Work item: Transcribe the data that follows precisely, omitting nothing.

*** Opening Provided records ***

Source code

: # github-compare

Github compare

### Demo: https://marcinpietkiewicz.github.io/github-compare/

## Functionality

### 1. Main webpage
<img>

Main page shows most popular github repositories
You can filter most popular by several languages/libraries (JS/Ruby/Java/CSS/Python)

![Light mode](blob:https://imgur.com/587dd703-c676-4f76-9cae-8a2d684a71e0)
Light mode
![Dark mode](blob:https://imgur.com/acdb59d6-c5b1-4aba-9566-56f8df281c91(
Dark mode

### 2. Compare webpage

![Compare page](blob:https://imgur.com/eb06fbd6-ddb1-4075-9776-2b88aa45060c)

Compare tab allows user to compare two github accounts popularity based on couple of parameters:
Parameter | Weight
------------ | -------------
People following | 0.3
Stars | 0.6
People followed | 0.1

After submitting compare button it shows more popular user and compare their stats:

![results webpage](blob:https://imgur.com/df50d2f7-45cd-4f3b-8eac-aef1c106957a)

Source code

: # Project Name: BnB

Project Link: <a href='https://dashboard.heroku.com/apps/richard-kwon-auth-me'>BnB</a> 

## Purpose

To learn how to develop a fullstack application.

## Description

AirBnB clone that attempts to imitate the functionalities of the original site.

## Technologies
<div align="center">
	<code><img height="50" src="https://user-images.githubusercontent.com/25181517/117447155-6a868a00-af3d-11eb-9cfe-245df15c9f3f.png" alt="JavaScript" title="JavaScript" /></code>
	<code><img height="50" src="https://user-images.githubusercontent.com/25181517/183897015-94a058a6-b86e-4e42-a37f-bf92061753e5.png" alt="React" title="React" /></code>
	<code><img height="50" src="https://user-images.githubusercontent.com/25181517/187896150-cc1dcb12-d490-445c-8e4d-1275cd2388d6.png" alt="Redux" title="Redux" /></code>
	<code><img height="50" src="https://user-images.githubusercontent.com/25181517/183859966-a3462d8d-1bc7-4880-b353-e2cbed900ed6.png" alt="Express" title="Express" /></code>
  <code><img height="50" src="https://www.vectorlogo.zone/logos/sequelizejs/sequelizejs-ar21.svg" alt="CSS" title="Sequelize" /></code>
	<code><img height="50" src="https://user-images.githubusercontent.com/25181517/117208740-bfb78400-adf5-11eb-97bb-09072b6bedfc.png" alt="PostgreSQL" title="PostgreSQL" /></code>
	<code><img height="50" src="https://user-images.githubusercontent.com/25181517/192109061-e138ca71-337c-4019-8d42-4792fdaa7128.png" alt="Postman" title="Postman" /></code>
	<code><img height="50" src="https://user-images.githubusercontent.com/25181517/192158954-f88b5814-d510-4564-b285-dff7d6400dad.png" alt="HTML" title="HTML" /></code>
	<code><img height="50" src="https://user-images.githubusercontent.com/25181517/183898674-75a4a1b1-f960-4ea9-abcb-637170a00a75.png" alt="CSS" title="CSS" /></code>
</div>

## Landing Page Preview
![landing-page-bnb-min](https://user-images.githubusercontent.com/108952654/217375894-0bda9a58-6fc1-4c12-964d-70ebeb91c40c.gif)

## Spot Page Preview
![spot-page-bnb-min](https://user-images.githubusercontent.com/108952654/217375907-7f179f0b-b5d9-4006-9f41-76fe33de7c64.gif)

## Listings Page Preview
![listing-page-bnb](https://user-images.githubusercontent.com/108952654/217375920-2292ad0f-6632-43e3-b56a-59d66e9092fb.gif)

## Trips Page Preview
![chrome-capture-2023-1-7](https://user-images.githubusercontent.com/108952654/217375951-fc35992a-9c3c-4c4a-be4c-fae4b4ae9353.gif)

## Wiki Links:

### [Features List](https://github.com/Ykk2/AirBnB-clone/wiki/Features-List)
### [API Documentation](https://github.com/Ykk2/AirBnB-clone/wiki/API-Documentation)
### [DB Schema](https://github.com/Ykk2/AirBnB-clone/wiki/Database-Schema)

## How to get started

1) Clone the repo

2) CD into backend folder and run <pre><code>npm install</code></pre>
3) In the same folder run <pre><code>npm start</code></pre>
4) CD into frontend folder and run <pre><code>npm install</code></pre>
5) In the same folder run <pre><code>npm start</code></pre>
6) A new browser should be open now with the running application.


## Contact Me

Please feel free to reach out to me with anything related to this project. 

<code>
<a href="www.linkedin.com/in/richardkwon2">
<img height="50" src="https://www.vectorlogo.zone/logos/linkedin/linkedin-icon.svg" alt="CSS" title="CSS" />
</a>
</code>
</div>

*** Closing Provided records ***

Exercise output:
Source code

: # github-compare

Github compare

### Demo: https://marcinpietkiewicz.github.io/github-compare/

## Functionality

### 1. Main webpage
<img>

Main page shows most popular github repositories
You can filter most popular by several languages/libraries (JS/Ruby/Java/CSS/Python)

![Light mode](blob:https://imgur.com/587dd703-c676-4f76-9cae-8a2d684a71e0)
Light mode
![Dark mode](blob:https://imgur.com/acdb59d6-c5b1-4aba-9566-56f8df281c91(
Dark mode

### 2. Compare webpage

![Compare page](blob:https://imgur.com/eb06fbd6-ddb1-4075-9776-2b88aa45060c)

Compare tab allows user to compare two github accounts popularity based on couple of parameters:
Parameter | Weight
------------ | -------------
People following | 0.3
Stars | 0.6
People followed | 0.1

After submitting compare button it shows more popular user and compare their stats:

![results webpage](blob:https://imgur.com/df50d2f7-45cd-4f3b-8eac-aef1c106957a)

Source code

: # Project Name: BnB

Project Link: <a href='https://dashboard.heroku.com/apps/richard-kwon-auth-me'>BnB</a> 

## Purpose

To learn how to develop a fullstack application.

## Description

AirBnB clone that attempts to imitate the functionalities of the original site.

## Technologies
<div align="center">
	<code><img height="50" src="https://user-images.githubusercontent.com/25181517/117447155-6a868a00-af3d-11eb-9cfe-245df15c9f3f.png" alt="JavaScript" title="JavaScript" /></code>
	<code><img height="50" src="https://user-images.githubusercontent.com/25181517/183897015-94a058a6-b86e-4e42-a37f-bf92061753e5.png" alt="React" title="React" /></code>
	<code><img height="50" src="https://user-images.githubusercontent.com/25181517/187896150-cc1dcb12-d490-445c-8e4d-1275cd2388d6.png" alt="Redux" title="Redux" /></code>
	<code><img height="50" src="https://user-images.githubusercontent.com/25181517/183859966-a3462d8d-1bc7-4880-b353-e2cbed900ed6.png" alt="Express" title="Express" /></code>
  <code><img height="50" src="https://www.vectorlogo.zone/logos/sequelizejs/sequelizejs-ar21.svg" alt="CSS" title="Sequelize" /></code>
	<code><img height="50" src="https://user-images.githubusercontent.com/25181517/117208740-bfb78400-adf5-11eb-97bb-09072b6bedfc.png" alt="PostgreSQL" title="PostgreSQL" /></code>
	<code><img height="50" src="https://user-images.githubusercontent.com/25181517/192109061-e138ca71-337c-4019-8d42-4792fdaa7128.png" alt="Postman" title="Postman" /></code>
	<code><img height="50" src="https://user-images.githubusercontent.com/25181517/192158954-f88b5814-d510-4564-b285-dff7d6400dad.png" alt="HTML" title="HTML" /></code>
	<code><img height="50" src="https://user-images.githubusercontent.com/25181517/183898674-75a4a1b1-f960-4ea9-abcb-637170a00a75.png" alt="CSS" title="CSS" /></code>
</div>

## Landing Page Preview
![landing-page-bnb-min](https://user-images.githubusercontent.com/108952654/217375894-0bda9a58-6fc1-4c12-964d-70ebeb91c40c.gif)

## Spot Page Preview
![spot-page-bnb-min](https://user-images.githubusercontent.com/108952654/217375907-7f179f0b-b5d9-4006-9f41-76fe33de7c64.gif)

## Listings Page Preview
![listing-page-bnb](https://user-images.githubusercontent.com/108952654/217375920-2292ad0f-6632-43e3-b56a-59d66e9092fb.gif)

## Trips Page Preview
![chrome-capture-2023-1-7](https://user-images.githubusercontent.com/108952654/217375951-fc35992a-9c3c-4c4a-be4c-fae4b4ae9353.gif)

## Wiki Links:

### [Features List](https://github.com/Ykk2/AirBnB-clone/wiki/Features-List)
### [API Documentation](https://github.com/Ykk2/AirBnB-clone/wiki/API-Documentation)
### [DB Schema](https://github.com/Ykk2/AirBnB-clone/wiki/Database-Schema)

## How to get started

1) Clone the repo

2) CD into backend folder and run <pre><code>npm install</code></pre>
3) In the same folder run <pre><code>npm start</code></pre>
4) CD into frontend folder and run <pre><code>npm install</code></pre>
5) In the same folder run <pre><code>npm start</code></pre>
6) A new browser should be open now with the running application.


## Contact Me

Please feel free to reach out to me with anything related to this project. 

<code>
<a href="www.linkedin.com/in/richardkwon2">
<img height="50" src="https://www.vectorlogo.zone/logos/linkedin/linkedin-icon.svg" alt="CSS" title="CSS" />
</a>
</code>
</div>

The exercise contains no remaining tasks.